The first step to living a sober lifestyle is to understand your triggers. Knowing what triggers you and what makes you behave in a way that you would otherwise avoid can be a valuable tool in your sobriety. Once you find these triggers, you can begin to create a plan of action to help you avoid the situations or behaviors that cause you to relapse.
Although improving your appearance shouldn’t be the only reason you choose to get sober and stay that way, it’s a great perk that comes with it. Sobriety can be a fixed-term goal (i.e., staying sober for Dry January) or a lifelong goal (living a sober lifestyle or staying sober from all substances). When you abuse substances for extended periods of time, it exaggerates any mental health issues that you have.
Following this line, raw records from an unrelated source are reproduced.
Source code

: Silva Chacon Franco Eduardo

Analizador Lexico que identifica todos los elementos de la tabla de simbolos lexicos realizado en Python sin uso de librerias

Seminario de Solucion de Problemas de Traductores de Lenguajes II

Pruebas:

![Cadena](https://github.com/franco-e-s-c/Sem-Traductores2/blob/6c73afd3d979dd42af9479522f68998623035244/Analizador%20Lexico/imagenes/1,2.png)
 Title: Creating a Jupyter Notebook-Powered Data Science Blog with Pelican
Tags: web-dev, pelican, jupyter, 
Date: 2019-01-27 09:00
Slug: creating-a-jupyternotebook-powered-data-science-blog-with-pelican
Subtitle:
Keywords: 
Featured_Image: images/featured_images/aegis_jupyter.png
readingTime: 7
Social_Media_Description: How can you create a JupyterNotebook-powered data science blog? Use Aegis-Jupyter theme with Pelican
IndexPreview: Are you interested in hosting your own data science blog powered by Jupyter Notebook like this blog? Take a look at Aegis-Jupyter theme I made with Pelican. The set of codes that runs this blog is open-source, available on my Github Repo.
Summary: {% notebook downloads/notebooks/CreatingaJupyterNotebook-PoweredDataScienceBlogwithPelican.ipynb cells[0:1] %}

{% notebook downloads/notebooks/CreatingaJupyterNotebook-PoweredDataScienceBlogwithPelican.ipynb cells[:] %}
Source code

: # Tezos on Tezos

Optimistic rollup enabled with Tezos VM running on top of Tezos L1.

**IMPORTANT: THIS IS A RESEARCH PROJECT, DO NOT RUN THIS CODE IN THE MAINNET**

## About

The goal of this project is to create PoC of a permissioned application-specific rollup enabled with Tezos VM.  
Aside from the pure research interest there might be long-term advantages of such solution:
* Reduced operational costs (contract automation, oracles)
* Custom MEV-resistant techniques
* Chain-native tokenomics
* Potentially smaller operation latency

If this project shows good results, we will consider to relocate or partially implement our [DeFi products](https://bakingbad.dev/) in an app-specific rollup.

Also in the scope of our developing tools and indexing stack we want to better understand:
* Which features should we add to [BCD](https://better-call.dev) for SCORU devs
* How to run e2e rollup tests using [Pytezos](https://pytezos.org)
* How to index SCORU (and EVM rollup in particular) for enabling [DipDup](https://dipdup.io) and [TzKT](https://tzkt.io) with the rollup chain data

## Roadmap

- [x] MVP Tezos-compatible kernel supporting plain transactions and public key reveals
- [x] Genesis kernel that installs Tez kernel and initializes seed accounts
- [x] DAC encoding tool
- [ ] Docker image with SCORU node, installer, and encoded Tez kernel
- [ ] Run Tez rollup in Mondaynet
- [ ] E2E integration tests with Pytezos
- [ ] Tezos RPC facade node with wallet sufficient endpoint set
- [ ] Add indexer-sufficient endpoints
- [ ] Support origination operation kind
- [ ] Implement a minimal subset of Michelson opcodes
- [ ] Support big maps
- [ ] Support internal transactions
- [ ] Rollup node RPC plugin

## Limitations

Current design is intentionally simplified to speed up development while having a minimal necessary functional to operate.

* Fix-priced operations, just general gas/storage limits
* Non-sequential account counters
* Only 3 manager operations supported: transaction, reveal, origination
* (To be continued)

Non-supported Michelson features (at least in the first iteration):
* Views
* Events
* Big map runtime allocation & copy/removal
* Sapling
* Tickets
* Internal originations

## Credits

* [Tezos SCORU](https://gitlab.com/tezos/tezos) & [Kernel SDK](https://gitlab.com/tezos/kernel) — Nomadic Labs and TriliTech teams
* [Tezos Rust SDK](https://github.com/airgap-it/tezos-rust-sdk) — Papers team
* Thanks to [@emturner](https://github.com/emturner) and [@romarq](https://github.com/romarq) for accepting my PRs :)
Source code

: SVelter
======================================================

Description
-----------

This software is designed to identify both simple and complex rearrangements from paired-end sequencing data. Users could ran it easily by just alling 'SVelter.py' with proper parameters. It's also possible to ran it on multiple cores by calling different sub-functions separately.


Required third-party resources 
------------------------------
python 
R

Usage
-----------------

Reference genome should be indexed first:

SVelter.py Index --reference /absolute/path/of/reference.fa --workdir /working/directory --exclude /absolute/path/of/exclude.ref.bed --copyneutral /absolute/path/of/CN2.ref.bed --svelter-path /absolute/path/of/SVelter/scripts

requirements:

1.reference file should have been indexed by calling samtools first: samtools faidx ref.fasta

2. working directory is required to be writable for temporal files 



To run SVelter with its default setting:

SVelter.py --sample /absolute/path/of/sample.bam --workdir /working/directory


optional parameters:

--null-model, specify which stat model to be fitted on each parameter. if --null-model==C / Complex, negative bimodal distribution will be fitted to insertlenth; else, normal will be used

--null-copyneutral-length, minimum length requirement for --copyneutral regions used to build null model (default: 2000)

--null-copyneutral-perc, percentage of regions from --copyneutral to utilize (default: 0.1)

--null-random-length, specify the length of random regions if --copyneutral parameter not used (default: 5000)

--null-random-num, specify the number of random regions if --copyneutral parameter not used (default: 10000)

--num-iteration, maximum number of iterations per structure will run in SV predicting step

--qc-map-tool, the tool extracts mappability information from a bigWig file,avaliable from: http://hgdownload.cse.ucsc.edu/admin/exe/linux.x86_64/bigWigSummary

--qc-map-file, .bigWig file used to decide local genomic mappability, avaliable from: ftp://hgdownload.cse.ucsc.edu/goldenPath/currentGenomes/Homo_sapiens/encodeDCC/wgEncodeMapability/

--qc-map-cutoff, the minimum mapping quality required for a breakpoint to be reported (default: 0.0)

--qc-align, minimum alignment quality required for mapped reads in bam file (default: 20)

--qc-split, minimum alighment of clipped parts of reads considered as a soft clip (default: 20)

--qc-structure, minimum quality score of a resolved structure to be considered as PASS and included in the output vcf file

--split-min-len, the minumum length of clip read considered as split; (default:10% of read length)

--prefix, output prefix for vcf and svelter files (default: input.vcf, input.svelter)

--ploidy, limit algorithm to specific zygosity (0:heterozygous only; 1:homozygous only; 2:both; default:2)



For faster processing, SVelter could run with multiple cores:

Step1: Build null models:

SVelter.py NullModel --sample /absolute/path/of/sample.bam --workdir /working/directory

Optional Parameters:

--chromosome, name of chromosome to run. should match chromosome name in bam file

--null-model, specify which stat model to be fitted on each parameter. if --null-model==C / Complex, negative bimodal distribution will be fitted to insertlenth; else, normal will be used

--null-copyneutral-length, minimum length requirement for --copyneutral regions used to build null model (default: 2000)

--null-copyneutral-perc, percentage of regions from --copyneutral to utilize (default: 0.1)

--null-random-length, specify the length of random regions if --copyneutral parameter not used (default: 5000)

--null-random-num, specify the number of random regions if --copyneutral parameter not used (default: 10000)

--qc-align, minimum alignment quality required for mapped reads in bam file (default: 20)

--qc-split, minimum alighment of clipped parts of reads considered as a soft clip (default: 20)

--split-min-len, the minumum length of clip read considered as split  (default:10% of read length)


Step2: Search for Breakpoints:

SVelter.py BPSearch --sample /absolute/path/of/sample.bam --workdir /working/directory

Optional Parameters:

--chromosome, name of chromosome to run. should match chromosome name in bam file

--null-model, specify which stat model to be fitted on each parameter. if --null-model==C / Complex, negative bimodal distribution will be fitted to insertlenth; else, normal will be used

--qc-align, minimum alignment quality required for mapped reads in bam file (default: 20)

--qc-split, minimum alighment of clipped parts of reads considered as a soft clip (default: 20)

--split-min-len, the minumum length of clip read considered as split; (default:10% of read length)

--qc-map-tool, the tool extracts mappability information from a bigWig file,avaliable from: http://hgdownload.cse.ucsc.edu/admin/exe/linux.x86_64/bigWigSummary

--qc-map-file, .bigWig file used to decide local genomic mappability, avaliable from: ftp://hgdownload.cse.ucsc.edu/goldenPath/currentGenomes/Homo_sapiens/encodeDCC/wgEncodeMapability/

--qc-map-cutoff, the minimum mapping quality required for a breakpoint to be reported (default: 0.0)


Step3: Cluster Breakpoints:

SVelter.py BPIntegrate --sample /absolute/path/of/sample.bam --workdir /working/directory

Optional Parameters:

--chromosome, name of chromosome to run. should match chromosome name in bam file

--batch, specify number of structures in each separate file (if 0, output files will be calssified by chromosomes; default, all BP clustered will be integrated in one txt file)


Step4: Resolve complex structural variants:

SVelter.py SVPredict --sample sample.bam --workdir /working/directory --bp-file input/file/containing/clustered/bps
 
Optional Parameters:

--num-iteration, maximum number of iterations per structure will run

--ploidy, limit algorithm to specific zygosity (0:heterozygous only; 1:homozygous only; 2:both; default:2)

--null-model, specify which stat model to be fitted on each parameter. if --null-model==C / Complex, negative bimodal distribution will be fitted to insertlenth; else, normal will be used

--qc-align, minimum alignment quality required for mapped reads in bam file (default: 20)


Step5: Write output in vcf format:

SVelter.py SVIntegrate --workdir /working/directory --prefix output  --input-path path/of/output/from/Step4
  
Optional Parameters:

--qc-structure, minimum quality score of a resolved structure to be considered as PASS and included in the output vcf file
Army Substance Abuse Program
If you are trying to maintain a sober lifestyle, those feelings can become toxic and contribute to relapse if you don’t deal with them properly. For many people with a substance use disorder, it’s simply a matter of never having Top 5 Tips to Consider When Choosing a Sober House for Living learned the appropriate way to manage anger. Talk to your therapist, other healthcare provider, or sponsor about how to deal with your anger in ways that won’t cause you to harm yourself or others or turn to alcohol or drugs.
As a result, you’ve likely broken and lost relationships that you’ve had in the past with family members and friends while suffering from addiction. Getting sober and staying sober may seem like an insurmountable challenge if you look at the rest of your life. That’s https://goodmenproject.com/everyday-life-2/top-5-tips-to-consider-when-choosing-a-sober-house-for-living/ why many addicts and alcoholics advise staying in the day. People in recovery should make every effort to minimize the amount of negativity in their lives. This also means not hanging around people whom you don’t feel you can be honest with, and vice versa.
Things That Inevitably Happen to Your Personal Life When You Get Sober
Common setbacks to getting and staying sober include withdrawal, craving, and pressure to use substances. Relapse rates for substance use addictions are around 40% to 60%. Setbacks don’t erase progress; they don’t mean you’ve “failed” to stay sober.